Dalam sebuah hadits disebutkan, “Tidak ada ketaatan dalam hal berbuat
maksiat akan tetapi ketaatan adalah pada hal-hal yang baik.” (HR. Al-Bukhari, Muslim dan Abu Daud).
Ketaatan istri ini harus dibarengi oleh sikap suami yang suka
berkonsultasi dan meminta masukan dari istrinya sehingga memperkuat
ikatan batin dalam keluarga.
Konsultasi antara suami dan istri
pada semua hal yang berhubungan dengan urusan keluarga merupakan sebuah
keharusan, bahkan hal-hal yang harus dilakukan suami untuk banyak orang.

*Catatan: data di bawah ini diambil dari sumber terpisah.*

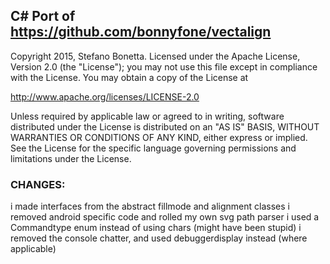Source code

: ﻿## C# Port of https://github.com/bonnyfone/vectalign

Copyright 2015, Stefano Bonetta.
Licensed under the Apache License, Version 2.0 (the "License");
you may not use this file except in compliance with the License.
You may obtain a copy of the License at

   http://www.apache.org/licenses/LICENSE-2.0

Unless required by applicable law or agreed to in writing, software
distributed under the License is distributed on an "AS IS" BASIS,
WITHOUT WARRANTIES OR CONDITIONS OF ANY KIND, either express or implied.
See the License for the specific language governing permissions and
limitations under the License.

### CHANGES:
i made interfaces from the abstract fillmode and alignment classes
i removed android specific code and rolled my own svg path parser
i used a Commandtype enum instead of using chars (might have been stupid)
i removed the console chatter, and used debuggerdisplay instead (where applicable)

Tidak ada penasehat yang handal melebihi istri yang tulus dan mempunyai
banyak ide cemerlang untuk suaminya. Dalam banyak riwayat disebutkan
bahwa Rasulullah Shallallahu Alaihi wa Sallam suka berkonsultasi dengan
istri-istrinya dan mengambil pendapat mereka dalam beberapa hal penting.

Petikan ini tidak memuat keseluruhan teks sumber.